Massively upsized SunGard drives by, along with Asbury and New York Times, new bonds firmer

By Paul Deckelman

New York, Nov. 1 - November kicked with a bang on Monday, as more than $2 billion of new high-yield bonds priced - most of it via a hugely upsized deal from Wayne, Pa.-based SunGard Data Systems, Inc.

That behemoth of a deal was upsized to $1.6 billion; along the way, what started out as an offering for a single tranche of eight-year notes was restructured to add a second tranche, of 10-years.

SunGard came too late in the day for real aftermarket dealings.

However, traders got to push several other of the day's deals notably higher.

New York Times Co. suddenly appeared in the market with what eventually became a $225 million offering of six-year notes; it firmed by at least 2 points.

Meanwhile, Asbury Automotive Group, Inc. also cruised strongly higher on the break, after having priced a $200 million 10-year subordinated paper offering. Quality Distribution, Inc. was also seen at least a little firmer after its own offering of eight-year secured notes came to market.

While those deals were pricing, along with a Canadian-dollar denominated deal for customs brokers Livingston International Inc., the forward calendar was growing, with new offerings slating from Frac Tech Services, Interline Brands, Inc., Harbinger Group Inc. and Canada's Gateway Casinos & Entertainment Ltd., the latter a loonie-denominated deal that dismayed some of the Canadian banks that were not invited to participate.

Away from the new deals, Dallas-based energy operator EXCO Resources Inc.'s bonds were heavily traded, at lower levels, on news of a planned management-led buyout of the company.

Super-sized SunGard drives by

Easily the biggest deal of the day, accounting for $1.6 billion of the $2.25 billion of dollar-denominated debt that priced on Monday was SunGard Data Systems' two-part mega-deal (Caa1/B).

The quickly-shopped deal was originally envisioned as a $500 million offering of eight-year senior notes.

However, by around mid-afternoon, it had doubled in size to $1 billion, with the addition of a 10-year tranche of senior notes.

By the time the deal priced late in the session, it had grown further still to meet strong investor demand, finally finishing up with $900 million of the eight-year bonds and $700 million of the 10-years.

Both tranches of notes priced at par, to yield 7 3/8% and 7 5/8%, respectively, pricing on the tight side of price talk which had envisioned a yield for the eight-year notes in the 7½% area, and 25 bps over the eight-years for the 10-year paper.

The offering came to market via joint bookrunners J.P. Morgan Securities LLC, Goldman Sachs & Co., Bank of America Merrill Lynch, Barclays Capital Inc., Citigroup Global Markets, Inc., Credit Suisse Securities (USA) LLC, Deutsche Bank Securities, Inc. and Morgan Stanley & Co., Inc.

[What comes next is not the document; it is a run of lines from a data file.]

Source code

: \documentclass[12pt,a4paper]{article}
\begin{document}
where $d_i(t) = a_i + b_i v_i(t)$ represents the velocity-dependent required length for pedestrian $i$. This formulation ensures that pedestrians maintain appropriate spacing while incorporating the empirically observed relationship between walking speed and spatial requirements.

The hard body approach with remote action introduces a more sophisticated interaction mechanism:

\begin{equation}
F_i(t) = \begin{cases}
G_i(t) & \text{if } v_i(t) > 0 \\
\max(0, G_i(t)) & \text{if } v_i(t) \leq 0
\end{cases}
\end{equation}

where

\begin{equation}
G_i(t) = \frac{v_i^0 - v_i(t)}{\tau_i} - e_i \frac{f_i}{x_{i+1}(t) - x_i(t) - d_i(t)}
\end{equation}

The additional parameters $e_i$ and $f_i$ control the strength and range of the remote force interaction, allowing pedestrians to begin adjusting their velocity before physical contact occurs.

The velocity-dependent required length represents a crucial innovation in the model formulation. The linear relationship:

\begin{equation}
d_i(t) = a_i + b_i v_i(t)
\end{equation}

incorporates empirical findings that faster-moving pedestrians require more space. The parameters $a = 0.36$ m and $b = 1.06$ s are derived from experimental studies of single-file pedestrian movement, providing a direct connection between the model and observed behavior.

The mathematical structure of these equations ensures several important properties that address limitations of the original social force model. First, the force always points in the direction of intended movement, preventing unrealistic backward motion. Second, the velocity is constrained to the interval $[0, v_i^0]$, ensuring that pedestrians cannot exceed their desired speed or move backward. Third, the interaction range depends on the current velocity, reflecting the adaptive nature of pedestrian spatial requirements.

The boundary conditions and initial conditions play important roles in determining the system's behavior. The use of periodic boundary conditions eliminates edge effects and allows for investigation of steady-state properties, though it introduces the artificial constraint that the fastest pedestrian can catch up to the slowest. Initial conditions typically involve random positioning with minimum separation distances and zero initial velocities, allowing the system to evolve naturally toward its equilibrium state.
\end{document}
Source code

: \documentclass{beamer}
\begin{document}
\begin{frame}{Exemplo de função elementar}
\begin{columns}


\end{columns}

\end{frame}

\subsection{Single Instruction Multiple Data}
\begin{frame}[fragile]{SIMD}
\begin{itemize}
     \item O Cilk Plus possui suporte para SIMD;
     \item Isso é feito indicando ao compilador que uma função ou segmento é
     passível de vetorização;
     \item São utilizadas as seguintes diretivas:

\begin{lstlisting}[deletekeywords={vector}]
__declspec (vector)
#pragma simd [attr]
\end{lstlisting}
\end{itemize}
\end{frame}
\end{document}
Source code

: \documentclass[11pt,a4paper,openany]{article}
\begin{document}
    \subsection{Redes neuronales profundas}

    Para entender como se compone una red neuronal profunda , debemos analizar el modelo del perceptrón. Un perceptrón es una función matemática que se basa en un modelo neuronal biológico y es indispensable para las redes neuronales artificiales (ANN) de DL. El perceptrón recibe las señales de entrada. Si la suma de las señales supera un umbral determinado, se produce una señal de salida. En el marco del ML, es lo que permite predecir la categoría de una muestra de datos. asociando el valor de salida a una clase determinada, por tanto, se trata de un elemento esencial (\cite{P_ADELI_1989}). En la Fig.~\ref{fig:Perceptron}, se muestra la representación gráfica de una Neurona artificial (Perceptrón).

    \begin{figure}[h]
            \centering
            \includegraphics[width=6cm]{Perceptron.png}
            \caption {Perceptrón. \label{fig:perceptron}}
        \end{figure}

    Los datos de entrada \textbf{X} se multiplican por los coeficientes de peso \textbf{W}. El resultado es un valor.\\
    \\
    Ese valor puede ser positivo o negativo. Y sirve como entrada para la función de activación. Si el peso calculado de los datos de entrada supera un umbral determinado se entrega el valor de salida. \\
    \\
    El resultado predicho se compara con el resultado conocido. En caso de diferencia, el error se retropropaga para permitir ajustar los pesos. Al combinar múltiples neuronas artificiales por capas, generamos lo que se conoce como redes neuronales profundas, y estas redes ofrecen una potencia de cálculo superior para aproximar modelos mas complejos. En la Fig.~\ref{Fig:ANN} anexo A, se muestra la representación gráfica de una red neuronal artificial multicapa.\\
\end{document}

The company plans to use the proceeds of the deal to fund a tender offer for its $1.6 billion of 9 1/8% notes due 2013.

SunGard's deal priced too late in the day for aftermarket dealings.

Asbury, Times trade up

Two other opportunistically timed and rapidly marketed drive-by offerings earlier in the day did see some play in the aftermarket.

The New York Times was making some of its own news, heard by junk market sources to have priced an upsized $225 million offering of six-year senior notes (B1/B+). Those 6 5/8% coupon notes priced at par, at the tight end of price talk envisioning a yield around 6¾%.

The deal was upsized from the originally announced $200 million.

Bookrunner Barclays Capital brought the offering to market.

The New York-based newspaper publisher and media company plans to use the proceeds from the deal for general corporate purposes, including debt repayment.

When the bonds were freed for secondary activity, a trader saw them push up to 102¼ bid, 102¾ offered.

Keeping the Gray Lady company on her upside ride was Asbury Automotive Group, which also brought a quickly shopped $200 million offering of 10-year senior subordinated notes (Caa1/B-) to market, syndicate sources said.

They said the 8 3/8% notes priced at par, at the tight end of price talk of a yield in the 8½% area.

The deal came to market via joint bookrunners Bank of America Merrill Lynch and J.P. Morgan.

The Duluth Ga.-based automotive retailer plans to use the proceeds from the deal to fund a tender for its outstanding 8% subordinated notes due 2014.

A trader said that the Asbury Auto bonds were motoring higher in the aftermarket, quoting them at 102 bid, 103 offered.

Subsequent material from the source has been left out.